How do you program in Python?

Jorgen Grahn jgrahn-nntq at algonet.se
Wed Jul 6 06:38:02 EDT 2005


On Sun, 03 Jul 2005 17:35:16 +0100, anthonyberet <nospam at me.invalid> wrote:
...
> What I would really like is something like an old-style BASIC 
> interpreter, in which I could list, modify and test-run sections of 

I use no IDE, just emacs for editing my sources, and a terminal window or
two. And CVS for version control.

Often I run Python interactively to try out small "one-liners". For example,
I don't try to remember the slicing syntax, or what 'list("foo")' means, or
if range(0) is legal, etc -- I just try it out interactively.

If I get stuck or if the problem is non-trivial, or if I'm writing a
standalone module, I use module unittest so I have something easily runnable
at all times.
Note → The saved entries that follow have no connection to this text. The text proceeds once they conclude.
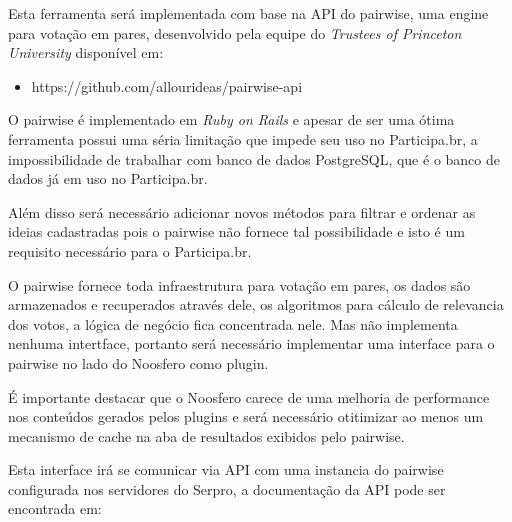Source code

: \documentclass[12pt]{article}
\begin{document}

Esta ferramenta será implementada com base na API do pairwise, uma engine para
votação em pares, desenvolvido pela equipe do {\it Trustees of Princeton
University} disponível em:

\begin{itemize}
  \item https://github.com/allourideas/pairwise-api
\end{itemize}

O pairwise é implementado em {\it Ruby on Rails} e apesar de ser uma ótima
ferramenta possui uma séria limitação que impede seu uso no Participa.br,
a impossibilidade de trabalhar com banco de dados PostgreSQL, que é o banco de
dados já em uso no Participa.br.

Além disso será necessário adicionar novos métodos para filtrar e ordenar as
ideias cadastradas pois o pairwise não fornece tal possibilidade e isto é um
requisito necessário para o Participa.br.


O pairwise fornece toda infraestrutura para votação em pares, os dados são
armazenados e recuperados através dele, os algoritmos para cálculo de
relevancia dos votos, a lógica de negócio fica concentrada nele. Mas não
implementa nenhuma intertface, portanto será necessário implementar uma
interface para o pairwise no lado do Noosfero como plugin.

É importante destacar que o Noosfero carece de uma melhoria de performance nos
conteúdos gerados pelos plugins e será necessário otitimizar ao menos um
mecanismo de cache na aba de resultados exibidos pelo pairwise.

Esta interface irá se comunicar via API com uma instancia do pairwise
configurada nos servidores do Serpro, a documentação da API pode ser
encontrada em:
\end{document}
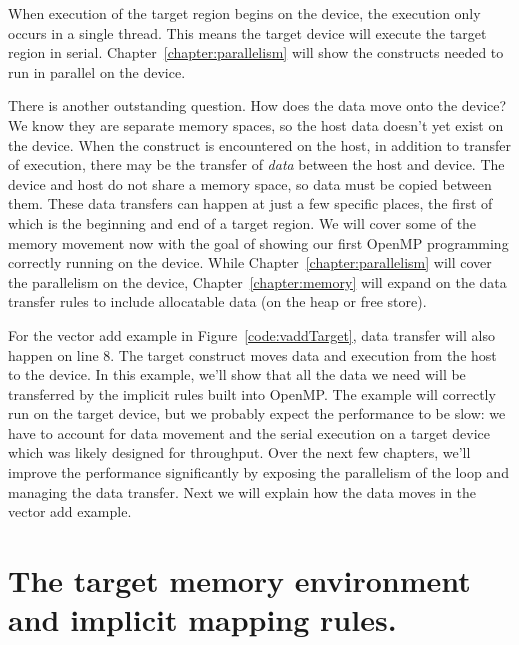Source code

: When execution of the target region begins on the device, the execution only occurs in a single thread.
This means the target device will execute the target region in serial.
Chapter~\ref{chapter:parallelism} will show the constructs needed to run in parallel on the device.

There is another outstanding question.
How does the data move onto the device?
We know they are separate memory spaces, so the host data doesn't yet exist on the device.
When the  construct is encountered on the host, in addition to transfer of execution, there may be the transfer of \emph{data} between the host and device.
The device and host do not share a memory space, so data must be copied between them.
These data transfers can happen at just a few specific places, the first of which is the beginning and end of a target region.
We will cover some of the memory movement now with the goal of showing our first OpenMP programming correctly running on the device.
While Chapter~\ref{chapter:parallelism} will cover the parallelism on the device, Chapter~\ref{chapter:memory} will expand on the data transfer rules to include allocatable data (on the heap or free store).

For the vector add example in Figure~\ref{code:vaddTarget}, data transfer will also happen on line 8.
The target construct moves data and execution from the host to the device.
In this example, we'll show that all the data we need will be transferred by the implicit rules built into OpenMP.
The example will correctly run on the target device, but we probably expect the performance to be slow: we have to account for data movement and the serial execution on a target device which was likely designed for throughput.
Over the next few chapters, we'll improve the performance significantly by exposing the parallelism of the loop and managing the data transfer.
Next we will explain how the data moves in the vector add example.


\section{The target memory environment and implicit mapping rules.}

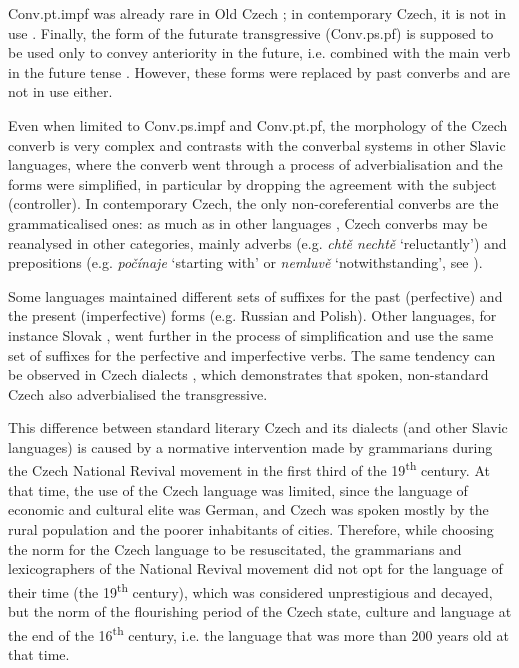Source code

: \documentclass[output=paper,russian]{langsci/langscibook}
\begin{document}
Conv.pt.impf was already rare in Old Czech \parencite[115]{dvorak70}; in contemporary Czech, it is not in use \parencite[154]{komarek86}. Finally, the form of the futurate transgressive (Conv.ps.pf) is supposed to be used only to convey anteriority in the future, i.e. combined with the main verb in the future tense \parencites[see][126]{nedjalkov95}[154]{komarek86}. However, these forms were replaced by past converbs \parencite[Conv.pt.pf, see][261]{oktabec53} and are not in use either.

Even when limited to Conv.ps.impf and Conv.pt.pf, the morphology of the Czech converb is very complex and contrasts with the converbal systems in other Slavic languages, where the converb went through a process of adverbialisation and the forms were simplified, in particular by dropping the agreement with the subject (controller). In contemporary Czech, the only non-coreferential converbs are the grammaticalised ones: as much as in other languages \parencite[see][27--41]{haspelmath95}, Czech converbs may be reanalysed in other categories, mainly adverbs (e.g. \textit{chtě nechtě} `reluctantly') and prepositions (e.g. \textit{počínaje} `starting with' or \textit{nemluvě} `notwithstanding', see \cite[156]{komarek86}). 

Some languages maintained different sets of suffixes for the past (perfective) and the present (imperfective) forms (e.g. Russian and Polish). Other languages, for instance Slovak \parencite[487]{dvonc66}, went further in the process of simplification and use the same set of suffixes for the perfective and imperfective verbs. The same tendency can be observed in Czech dialects \parencites[55--56]{dvorak83}{michalkova63}, which demonstrates that spoken, non-standard Czech also adverbialised the transgressive.

This difference between standard literary Czech and its dialects (and other Slavic languages) is caused by a normative intervention made by grammarians during the Czech National Revival movement in the first third of the 19\textsuperscript{th} century. At that time, the use of the Czech language was limited, since the language of economic and cultural elite was German, and Czech was spoken mostly by the rural population and the poorer inhabitants of cities. Therefore, while choosing the norm for the Czech language to be resuscitated, the grammarians and lexicographers of the National Revival movement did not opt for the language of their time (the 19\textsuperscript{th} century), which was considered unprestigious and decayed, but the norm of the flourishing period of the Czech state, culture and language at the end of the 16\textsuperscript{th} century, i.e. the language that was more than 200 years old at that time. 
\end{document}
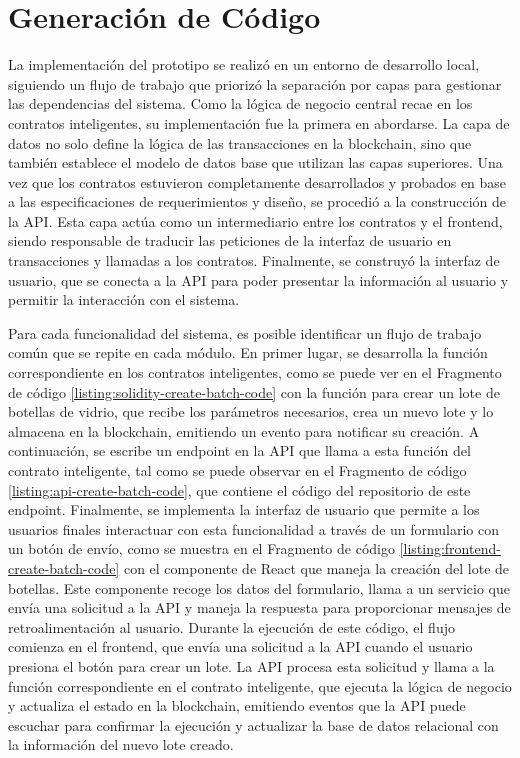 \section{Generación de Código}
\label{sec:code-generation}

La implementación del prototipo se realizó en un entorno de desarrollo local, siguiendo un flujo de trabajo que priorizó la separación por capas para gestionar las dependencias del sistema. Como la lógica de negocio central recae en los contratos inteligentes, su implementación fue la primera en abordarse. La capa de datos no solo define la lógica de las transacciones en la blockchain, sino que también establece el modelo de datos base que utilizan las capas superiores. Una vez que los contratos estuvieron completamente desarrollados y probados en base a las especificaciones de requerimientos y diseño, se procedió a la construcción de la API. Esta capa actúa como un intermediario entre los contratos y el frontend, siendo responsable de traducir las peticiones de la interfaz de usuario en transacciones y llamadas a los contratos. Finalmente, se construyó la interfaz de usuario, que se conecta a la API para poder presentar la información al usuario y permitir la interacción con el sistema.

Para cada funcionalidad del sistema, es posible identificar un flujo de trabajo común que se repite en cada módulo. En primer lugar, se desarrolla la función correspondiente en los contratos inteligentes, como se puede ver en el Fragmento de código \ref{listing:solidity-create-batch-code} con la función para crear un lote de botellas de vidrio, que recibe los parámetros necesarios, crea un nuevo lote y lo almacena en la blockchain, emitiendo un evento para notificar su creación. A continuación, se escribe un endpoint en la API que llama a esta función del contrato inteligente, tal como se puede observar en el Fragmento de código \ref{listing:api-create-batch-code}, que contiene el código del repositorio de este endpoint. Finalmente, se implementa la interfaz de usuario que permite a los usuarios finales interactuar con esta funcionalidad a través de un formulario con un botón de envío, como se muestra en el Fragmento de código \ref{listing:frontend-create-batch-code} con el componente de React que maneja la creación del lote de botellas. Este componente recoge los datos del formulario, llama a un servicio que envía una solicitud a la API y maneja la respuesta para proporcionar mensajes de retroalimentación al usuario. Durante la ejecución de este código, el flujo comienza en el frontend, que envía una solicitud a la API cuando el usuario presiona el botón para crear un lote. La API procesa esta solicitud y llama a la función correspondiente en el contrato inteligente, que ejecuta la lógica de negocio y actualiza el estado en la blockchain, emitiendo eventos que la API puede escuchar para confirmar la ejecución y actualizar la base de datos relacional con la información del nuevo lote creado. 

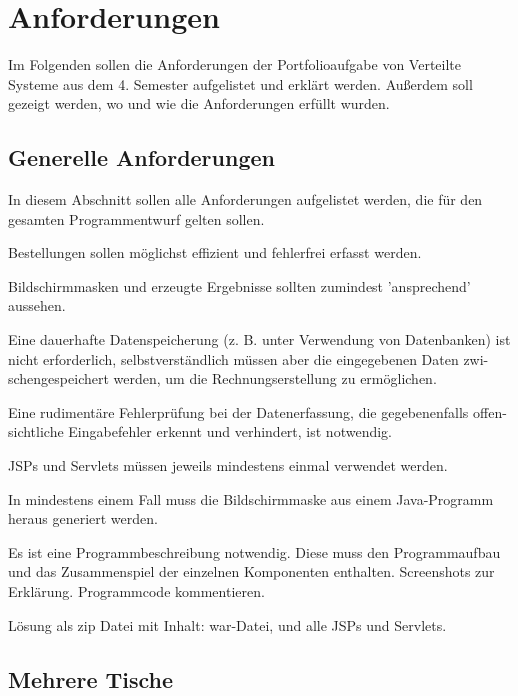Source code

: \chapter{Anforderungen} %
\label{chap:Anforderungen}

Im Folgenden sollen die Anforderungen der Portfolioaufgabe von Verteilte Systeme aus dem 4. Semester aufgelistet und erklärt werden.
Außerdem soll gezeigt werden, wo und wie die Anforderungen erfüllt wurden.

\section{Generelle Anforderungen} %
\label{sec:Generelle Anforderungen}

In diesem Abschnitt sollen alle Anforderungen aufgelistet werden, die für den gesamten Programmentwurf gelten sollen.

Bestellungen sollen \glqq möglichst effizient und fehlerfrei erfasst werden.\grqq 

Bildschirmmasken und erzeugte Ergebnisse sollten \glqq zumindest 'ansprechend' aussehen.\grqq 

\glqq Eine dauerhafte Datenspeicherung (z. B. unter Verwendung von Datenbanken) ist
nicht erforderlich, selbstverständlich müssen aber die eingegebenen Daten zwi-
schengespeichert werden, um die Rechnungserstellung zu ermöglichen.\grqq

\glqq Eine rudimentäre Fehlerprüfung bei der Datenerfassung, die gegebenenfalls offen-
sichtliche Eingabefehler erkennt und verhindert, ist notwendig.\grqq

JSPs und Servlets müssen jeweils mindestens einmal verwendet werden.

In mindestens einem Fall muss die Bildschirmmaske aus einem Java-Programm heraus generiert werden.

Es ist eine Programmbeschreibung notwendig.
Diese muss den Programmaufbau und das Zusammenspiel der einzelnen Komponenten enthalten.
Screenshots zur Erklärung.
Programmcode kommentieren.

Lösung als zip Datei mit Inhalt: war-Datei, und alle JSPs und Servlets.


\section{Mehrere Tische} %
\label{sec:Mehrere Tische}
This unittest code doesn't even have to be true unit tests --
it can be any speculative code I want, driven by the unittest framework.

Between these two (interactive tinkering and unittest-based code) I feel
little need for IDEs or 'environments for experimentation'.

Others will feel differently, of course.

/Jorgen

-- 
  // Jorgen Grahn <jgrahn@       Ph'nglui mglw'nafh Cthulhu
\X/                algonet.se>   R'lyeh wgah'nagl fhtagn!